The "legal representative" of a Chinese company has wide-ranging powers. Multinationals should carefully select the legal representatives of their PRC subsidiaries and plan in advance for issues that occasionally arise. This advisory is one in a series prepared by Pillsbury's China Practice on questions frequently asked by our clients doing business in China.
Here, we summarize current PRC laws relating to the legal representatives of foreign invested companies, including the responsibilities and potential liabilities of a legal representative and some methods of minimizing risk. This memo also briefly discusses the general procedures for appointing or removing a legal representative. Unless otherwise specified or as otherwise indicated by the context, we will use the word "company" to refer to a foreign invested company in China, rather than its offshore parent company.
What is a "Legal Representative"? Qualifications And Authority
By law, every company in China must have a "legal representative." The concept may be unfamiliar to US companies, but is more significant than it may first appear. In China, the "legal representative" of a company has broad-ranging power to act in the name of the company. This is similar to the authority of a CEO, but the Chinese position is more explicitly addressed in the law. And, even if a Western investor might be comfortable with a CEO having broad-ranging authority, frequently such an investor will not realize that the bureaucratic-sounding position of "legal representative" is such a powerful position.
A company's legal representative has authority to act on behalf of the company in any matters within the business scope of the enterprise. Subject to the limitations imposed by the legal principle of apparent authority, actions taken by a legal representative are binding on a company as a matter of law. For example, a legal representative can enter into negotiations and sign commercial contracts on behalf of a company without any need to present evidence of his corporate authority.
The owners of a PRC company have some discretion in choosing the company's legal representative. Frequently, the Chairman of the Board (or, in cases where the company has a single "executive director" rather than a board of directors, the executive director) is the legal representative of the company, but the owners can also chose one of the other directors or the general manager of the company. There are no residence or citizenship requirements, but the legal representative must be a natural person and cannot be a corporation, partnership, or other form of "legal person." In addition, the following persons cannot serve as legal representatives:
- An individual with no civil capacity or with limited civil capacity – for example, a minor, a person who is mentally incapacitated, or a person who is legally incompetent;
- An individual who has been convicted and sentenced for corruption, bribery, misappropriation of property, embezzlement of property or disruption of economic order, and less than five years have passed since the end of any term of imprisonment or payment of a fine;
- An individual who has served as a director or general manager of a company which has declared bankruptcy or has been adjudged insolvent, and is personally liable for the bankruptcy, and less than three years have passed since the completion of the bankruptcy liquidation.

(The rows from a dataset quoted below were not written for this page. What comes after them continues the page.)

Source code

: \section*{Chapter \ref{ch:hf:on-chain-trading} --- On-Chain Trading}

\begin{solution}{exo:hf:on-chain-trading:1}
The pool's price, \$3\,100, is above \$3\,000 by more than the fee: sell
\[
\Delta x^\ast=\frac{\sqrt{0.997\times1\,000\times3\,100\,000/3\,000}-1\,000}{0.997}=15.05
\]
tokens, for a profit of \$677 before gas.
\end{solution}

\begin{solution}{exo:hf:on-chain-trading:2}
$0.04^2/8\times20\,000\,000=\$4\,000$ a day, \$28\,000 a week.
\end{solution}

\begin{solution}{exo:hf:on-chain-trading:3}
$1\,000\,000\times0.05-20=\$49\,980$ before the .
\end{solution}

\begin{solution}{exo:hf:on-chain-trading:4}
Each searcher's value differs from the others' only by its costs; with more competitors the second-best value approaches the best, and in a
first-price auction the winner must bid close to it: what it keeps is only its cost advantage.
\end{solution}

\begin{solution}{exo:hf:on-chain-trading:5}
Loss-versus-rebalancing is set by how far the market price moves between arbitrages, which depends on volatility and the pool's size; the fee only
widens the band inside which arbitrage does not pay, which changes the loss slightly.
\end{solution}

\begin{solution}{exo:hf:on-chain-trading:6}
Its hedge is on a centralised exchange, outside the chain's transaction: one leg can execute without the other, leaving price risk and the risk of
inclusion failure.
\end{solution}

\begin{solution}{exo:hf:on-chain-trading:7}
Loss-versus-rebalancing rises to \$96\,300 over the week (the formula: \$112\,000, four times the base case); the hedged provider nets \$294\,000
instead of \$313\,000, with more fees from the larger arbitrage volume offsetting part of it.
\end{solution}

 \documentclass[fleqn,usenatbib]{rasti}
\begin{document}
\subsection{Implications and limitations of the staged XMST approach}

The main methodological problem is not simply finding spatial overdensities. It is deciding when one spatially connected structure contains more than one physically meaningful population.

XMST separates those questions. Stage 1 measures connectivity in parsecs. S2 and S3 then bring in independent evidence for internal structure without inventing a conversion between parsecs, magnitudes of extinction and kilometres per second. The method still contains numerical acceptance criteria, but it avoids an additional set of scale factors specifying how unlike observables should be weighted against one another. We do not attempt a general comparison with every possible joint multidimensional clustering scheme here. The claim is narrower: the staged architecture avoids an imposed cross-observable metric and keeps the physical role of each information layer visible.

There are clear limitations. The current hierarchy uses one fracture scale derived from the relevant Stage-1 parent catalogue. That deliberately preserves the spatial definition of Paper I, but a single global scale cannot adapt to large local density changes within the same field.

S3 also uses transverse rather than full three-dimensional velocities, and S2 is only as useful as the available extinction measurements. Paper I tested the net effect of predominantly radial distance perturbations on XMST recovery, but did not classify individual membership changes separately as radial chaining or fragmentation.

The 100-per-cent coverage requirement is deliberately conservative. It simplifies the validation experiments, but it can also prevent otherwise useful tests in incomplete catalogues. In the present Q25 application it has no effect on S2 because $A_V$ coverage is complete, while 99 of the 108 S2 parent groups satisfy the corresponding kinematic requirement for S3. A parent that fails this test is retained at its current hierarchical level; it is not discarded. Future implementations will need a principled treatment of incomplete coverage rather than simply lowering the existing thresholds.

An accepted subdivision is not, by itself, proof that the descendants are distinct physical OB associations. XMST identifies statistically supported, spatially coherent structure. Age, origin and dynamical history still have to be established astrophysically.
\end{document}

- An individual who has served as the legal representative of a company whose business license was revoked or that has been ordered to close down for violation of law, and less than three years have passed since the revocation or close-down.1
- ) An individual who has a large amount of due and unpaid personal debt.
Appointment/Removal of a Legal Representative
To appoint or remove a legal representative, a company must undertake certain formalities with the appropriate approving authority,2 the registration authority,3 or both.
In the case of a new company, an appointment letter and shareholders' resolution naming the first legal representative for the company will be submitted to the approving authority as part of the incorporation process. We generally recommend against naming the legal representative in a company's articles of incorporation. There is no requirement to do so, and it makes any subsequent change more difficult.
If a company has already been established and wants to replace its existing legal representative, it will have to register the change with the registration authority.4 This process can take 10-20 working days depending on where the company is located. After the registration authority completes its review, the company must submit the same amendment application to various other government entities, such as the Administration of Foreign Exchange, the local statistics bureau, and the local taxation bureau, because the licenses or certificates issued by those government entities to the company bear the name of the legal representative.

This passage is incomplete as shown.